(Collected data)
=== Section Start ===

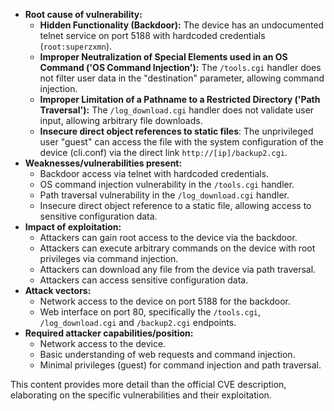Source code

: - **Root cause of vulnerability:**
    - **Hidden Functionality (Backdoor):** The device has an undocumented telnet service on port 5188 with hardcoded credentials (`root:superzxmn`).
    - **Improper Neutralization of Special Elements used in an OS Command ('OS Command Injection'):** The `/tools.cgi` handler does not filter user data in the "destination" parameter, allowing command injection.
    - **Improper Limitation of a Pathname to a Restricted Directory ('Path Traversal'):** The `/log_download.cgi` handler does not validate user input, allowing arbitrary file downloads.
    - **Insecure direct object references to static files**: The unprivileged user "guest" can access the file with the system configuration of the device (cli.conf) via the direct link `http://[ip]/backup2.cgi`.
- **Weaknesses/vulnerabilities present:**
    - Backdoor access via telnet with hardcoded credentials.
    - OS command injection vulnerability in the `/tools.cgi` handler.
    - Path traversal vulnerability in the `/log_download.cgi` handler.
    - Insecure direct object reference to a static file, allowing access to sensitive configuration data.
- **Impact of exploitation:**
    - Attackers can gain root access to the device via the backdoor.
    - Attackers can execute arbitrary commands on the device with root privileges via command injection.
    - Attackers can download any file from the device via path traversal.
    - Attackers can access sensitive configuration data.
- **Attack vectors:**
    - Network access to the device on port 5188 for the backdoor.
    - Web interface on port 80, specifically the `/tools.cgi`, `/log_download.cgi` and `/backup2.cgi` endpoints.
- **Required attacker capabilities/position:**
    - Network access to the device.
    - Basic understanding of web requests and command injection.
    - Minimal privileges (guest) for command injection and path traversal.

This content provides more detail than the official CVE description, elaborating on the specific vulnerabilities and their exploitation.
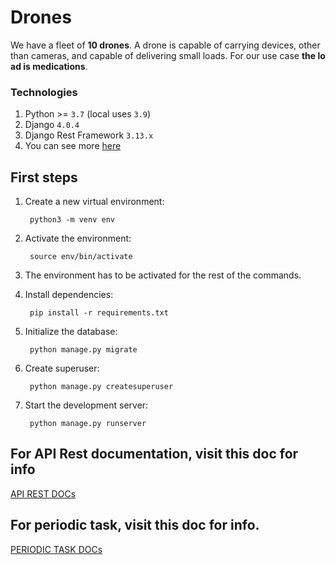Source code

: # Drones
We have a fleet of **10 drones**. A drone is capable of carrying devices, other than cameras, and capable of delivering small loads. For our use case **the load is medications**.

### Technologies
1. Python >= `3.7` (local uses `3.9`)
2. Django `4.0.4`
3. Django Rest Framework `3.13.x`
4. You can see more <a href="https://github.com/hectorarem/drones/blob/main/backend/requirements.txt">here</a>

## First steps

1. Create a new virtual environment:

        python3 -m venv env

2. Activate the environment:

        source env/bin/activate

3. The environment has to be activated for the rest of the commands.

4. Install dependencies:

        pip install -r requirements.txt

5. Initialize the database:

        python manage.py migrate

6. Create superuser:

        python manage.py createsuperuser

7. Start the development server:

        python manage.py runserver
        
## For API Rest documentation, visit this doc for info
<a href="https://github.com/hectorarem/drones/blob/main/docs/API_REST.md">API REST DOCs</a>
        
## For periodic task, visit this doc for info.

<a href="https://github.com/hectorarem/drones/blob/main/docs/PERIODIC_TASK.md">PERIODIC TASK DOCs</a>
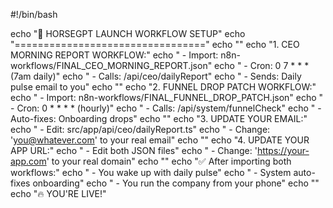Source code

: #!/bin/bash

echo "🚀 HORSEGPT LAUNCH WORKFLOW SETUP"
echo "================================="
echo ""
echo "1. CEO MORNING REPORT WORKFLOW:"
echo "   - Import: n8n-workflows/FINAL_CEO_MORNING_REPORT.json"
echo "   - Cron: 0 7 * * * (7am daily)"
echo "   - Calls: /api/ceo/dailyReport"
echo "   - Sends: Daily pulse email to you"
echo ""
echo "2. FUNNEL DROP PATCH WORKFLOW:"
echo "   - Import: n8n-workflows/FINAL_FUNNEL_DROP_PATCH.json"
echo "   - Cron: 0 * * * * (hourly)"
echo "   - Calls: /api/system/funnelCheck"
echo "   - Auto-fixes: Onboarding drops"
echo ""
echo "3. UPDATE YOUR EMAIL:"
echo "   - Edit: src/app/api/ceo/dailyReport.ts"
echo "   - Change: 'you@whatever.com' to your real email"
echo ""
echo "4. UPDATE YOUR APP URL:"
echo "   - Edit both JSON files"
echo "   - Change: 'https://your-app.com' to your real domain"
echo ""
echo "✅ After importing both workflows:"
echo "   - You wake up with daily pulse"
echo "   - System auto-fixes onboarding"
echo "   - You run the company from your phone"
echo ""
echo "🔥 YOU'RE LIVE!"

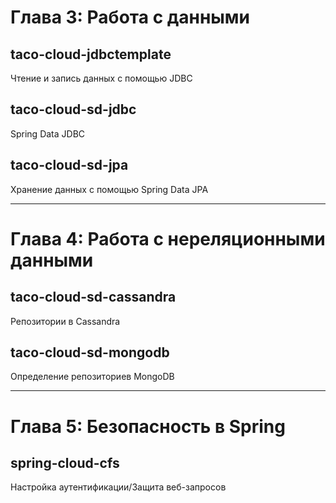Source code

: # Глава 3: Работа с данными

## taco-cloud-jdbctemplate
Чтение и запись данных с помощью JDBC

## taco-cloud-sd-jdbc
Spring Data JDBC

## taco-cloud-sd-jpa
Хранение данных с помощью Spring Data JPA

---

# Глава 4: Работа с нереляционными данными

## taco-cloud-sd-cassandra
Репозитории в Cassandra

## taco-cloud-sd-mongodb
Определение репозиториев MongoDB

---

# Глава 5: Безопасность в Spring

## spring-cloud-cfs
Настройка аутентификации/Защита веб-запросов
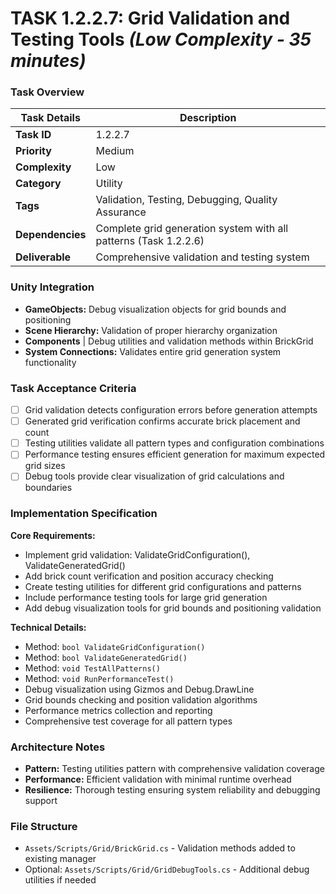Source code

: # **TASK 1.2.2.7: Grid Validation and Testing Tools** *(Low Complexity - 35 minutes)*

### **Task Overview**

| Task Details | Description |
| --- | --- |
| **Task ID** | 1.2.2.7 |
| **Priority** | Medium |
| **Complexity** | Low |
| **Category** | Utility |
| **Tags** | Validation, Testing, Debugging, Quality Assurance |
| **Dependencies** | Complete grid generation system with all patterns (Task 1.2.2.6) |
| **Deliverable** | Comprehensive validation and testing system |

### **Unity Integration**

- **GameObjects:** Debug visualization objects for grid bounds and positioning
- **Scene Hierarchy:** Validation of proper hierarchy organization
- **Components** | Debug utilities and validation methods within BrickGrid
- **System Connections:** Validates entire grid generation system functionality

### **Task Acceptance Criteria**

- [ ] Grid validation detects configuration errors before generation attempts
- [ ] Generated grid verification confirms accurate brick placement and count
- [ ] Testing utilities validate all pattern types and configuration combinations
- [ ] Performance testing ensures efficient generation for maximum expected grid sizes
- [ ] Debug tools provide clear visualization of grid calculations and boundaries

### **Implementation Specification**

**Core Requirements:**
- Implement grid validation: ValidateGridConfiguration(), ValidateGeneratedGrid()
- Add brick count verification and position accuracy checking
- Create testing utilities for different grid configurations and patterns
- Include performance testing tools for large grid generation
- Add debug visualization tools for grid bounds and positioning validation

**Technical Details:**
- Method: `bool ValidateGridConfiguration()`
- Method: `bool ValidateGeneratedGrid()`
- Method: `void TestAllPatterns()`
- Method: `void RunPerformanceTest()`
- Debug visualization using Gizmos and Debug.DrawLine
- Grid bounds checking and position validation algorithms
- Performance metrics collection and reporting
- Comprehensive test coverage for all pattern types

### **Architecture Notes**

- **Pattern:** Testing utilities pattern with comprehensive validation coverage
- **Performance:** Efficient validation with minimal runtime overhead
- **Resilience:** Thorough testing ensuring system reliability and debugging support

### **File Structure**

- `Assets/Scripts/Grid/BrickGrid.cs` - Validation methods added to existing manager
- Optional: `Assets/Scripts/Grid/GridDebugTools.cs` - Additional debug utilities if needed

=== Section End ===

* _TASK DESCRIPTION_
Pictures stay out of the copy; please restate every record above exactly.

* _WRITTEN REPLY_
Source code

: - **Root cause of vulnerability:**
    - **Hidden Functionality (Backdoor):** The device has an undocumented telnet service on port 5188 with hardcoded credentials (`root:superzxmn`).
    - **Improper Neutralization of Special Elements used in an OS Command ('OS Command Injection'):** The `/tools.cgi` handler does not filter user data in the "destination" parameter, allowing command injection.
    - **Improper Limitation of a Pathname to a Restricted Directory ('Path Traversal'):** The `/log_download.cgi` handler does not validate user input, allowing arbitrary file downloads.
    - **Insecure direct object references to static files**: The unprivileged user "guest" can access the file with the system configuration of the device (cli.conf) via the direct link `http://[ip]/backup2.cgi`.
- **Weaknesses/vulnerabilities present:**
    - Backdoor access via telnet with hardcoded credentials.
    - OS command injection vulnerability in the `/tools.cgi` handler.
    - Path traversal vulnerability in the `/log_download.cgi` handler.
    - Insecure direct object reference to a static file, allowing access to sensitive configuration data.
- **Impact of exploitation:**
    - Attackers can gain root access to the device via the backdoor.
    - Attackers can execute arbitrary commands on the device with root privileges via command injection.
    - Attackers can download any file from the device via path traversal.
    - Attackers can access sensitive configuration data.
- **Attack vectors:**
    - Network access to the device on port 5188 for the backdoor.
    - Web interface on port 80, specifically the `/tools.cgi`, `/log_download.cgi` and `/backup2.cgi` endpoints.
- **Required attacker capabilities/position:**
    - Network access to the device.
    - Basic understanding of web requests and command injection.
    - Minimal privileges (guest) for command injection and path traversal.

This content provides more detail than the official CVE description, elaborating on the specific vulnerabilities and their exploitation.
Source code

: # Drones
We have a fleet of **10 drones**. A drone is capable of carrying devices, other than cameras, and capable of delivering small loads. For our use case **the load is medications**.

### Technologies
1. Python >= `3.7` (local uses `3.9`)
2. Django `4.0.4`
3. Django Rest Framework `3.13.x`
4. You can see more <a href="https://github.com/hectorarem/drones/blob/main/backend/requirements.txt">here</a>

## First steps

1. Create a new virtual environment:

        python3 -m venv env

2. Activate the environment:

        source env/bin/activate

3. The environment has to be activated for the rest of the commands.

4. Install dependencies:

        pip install -r requirements.txt

5. Initialize the database:

        python manage.py migrate

6. Create superuser:

        python manage.py createsuperuser

7. Start the development server:

        python manage.py runserver
        
## For API Rest documentation, visit this doc for info
<a href="https://github.com/hectorarem/drones/blob/main/docs/API_REST.md">API REST DOCs</a>
        
## For periodic task, visit this doc for info.

<a href="https://github.com/hectorarem/drones/blob/main/docs/PERIODIC_TASK.md">PERIODIC TASK DOCs</a>
Source code

: #!/bin/bash

echo "🚀 HORSEGPT LAUNCH WORKFLOW SETUP"
echo "================================="
echo ""
echo "1. CEO MORNING REPORT WORKFLOW:"
echo "   - Import: n8n-workflows/FINAL_CEO_MORNING_REPORT.json"
echo "   - Cron: 0 7 * * * (7am daily)"
echo "   - Calls: /api/ceo/dailyReport"
echo "   - Sends: Daily pulse email to you"
echo ""
echo "2. FUNNEL DROP PATCH WORKFLOW:"
echo "   - Import: n8n-workflows/FINAL_FUNNEL_DROP_PATCH.json"
echo "   - Cron: 0 * * * * (hourly)"
echo "   - Calls: /api/system/funnelCheck"
echo "   - Auto-fixes: Onboarding drops"
echo ""
echo "3. UPDATE YOUR EMAIL:"
echo "   - Edit: src/app/api/ceo/dailyReport.ts"
echo "   - Change: 'you@whatever.com' to your real email"
echo ""
echo "4. UPDATE YOUR APP URL:"
echo "   - Edit both JSON files"
echo "   - Change: 'https://your-app.com' to your real domain"
echo ""
echo "✅ After importing both workflows:"
echo "   - You wake up with daily pulse"
echo "   - System auto-fixes onboarding"
echo "   - You run the company from your phone"
echo ""
echo "🔥 YOU'RE LIVE!"

Source code

: # Глава 3: Работа с данными

## taco-cloud-jdbctemplate
Чтение и запись данных с помощью JDBC

## taco-cloud-sd-jdbc
Spring Data JDBC

## taco-cloud-sd-jpa
Хранение данных с помощью Spring Data JPA

---

# Глава 4: Работа с нереляционными данными

## taco-cloud-sd-cassandra
Репозитории в Cassandra

## taco-cloud-sd-mongodb
Определение репозиториев MongoDB

---

# Глава 5: Безопасность в Spring

## spring-cloud-cfs
Настройка аутентификации/Защита веб-запросов
Source code

: # **TASK 1.2.2.7: Grid Validation and Testing Tools** *(Low Complexity - 35 minutes)*

### **Task Overview**

| Task Details | Description |
| --- | --- |
| **Task ID** | 1.2.2.7 |
| **Priority** | Medium |
| **Complexity** | Low |
| **Category** | Utility |
| **Tags** | Validation, Testing, Debugging, Quality Assurance |
| **Dependencies** | Complete grid generation system with all patterns (Task 1.2.2.6) |
| **Deliverable** | Comprehensive validation and testing system |

### **Unity Integration**

- **GameObjects:** Debug visualization objects for grid bounds and positioning
- **Scene Hierarchy:** Validation of proper hierarchy organization
- **Components** | Debug utilities and validation methods within BrickGrid
- **System Connections:** Validates entire grid generation system functionality

### **Task Acceptance Criteria**

- [ ] Grid validation detects configuration errors before generation attempts
- [ ] Generated grid verification confirms accurate brick placement and count
- [ ] Testing utilities validate all pattern types and configuration combinations
- [ ] Performance testing ensures efficient generation for maximum expected grid sizes
- [ ] Debug tools provide clear visualization of grid calculations and boundaries

### **Implementation Specification**

**Core Requirements:**
- Implement grid validation: ValidateGridConfiguration(), ValidateGeneratedGrid()
- Add brick count verification and position accuracy checking
- Create testing utilities for different grid configurations and patterns
- Include performance testing tools for large grid generation
- Add debug visualization tools for grid bounds and positioning validation

**Technical Details:**
- Method: `bool ValidateGridConfiguration()`
- Method: `bool ValidateGeneratedGrid()`
- Method: `void TestAllPatterns()`
- Method: `void RunPerformanceTest()`
- Debug visualization using Gizmos and Debug.DrawLine
- Grid bounds checking and position validation algorithms
- Performance metrics collection and reporting
- Comprehensive test coverage for all pattern types

### **Architecture Notes**

- **Pattern:** Testing utilities pattern with comprehensive validation coverage
- **Performance:** Efficient validation with minimal runtime overhead
- **Resilience:** Thorough testing ensuring system reliability and debugging support

### **File Structure**

- `Assets/Scripts/Grid/BrickGrid.cs` - Validation methods added to existing manager
- Optional: `Assets/Scripts/Grid/GridDebugTools.cs` - Additional debug utilities if needed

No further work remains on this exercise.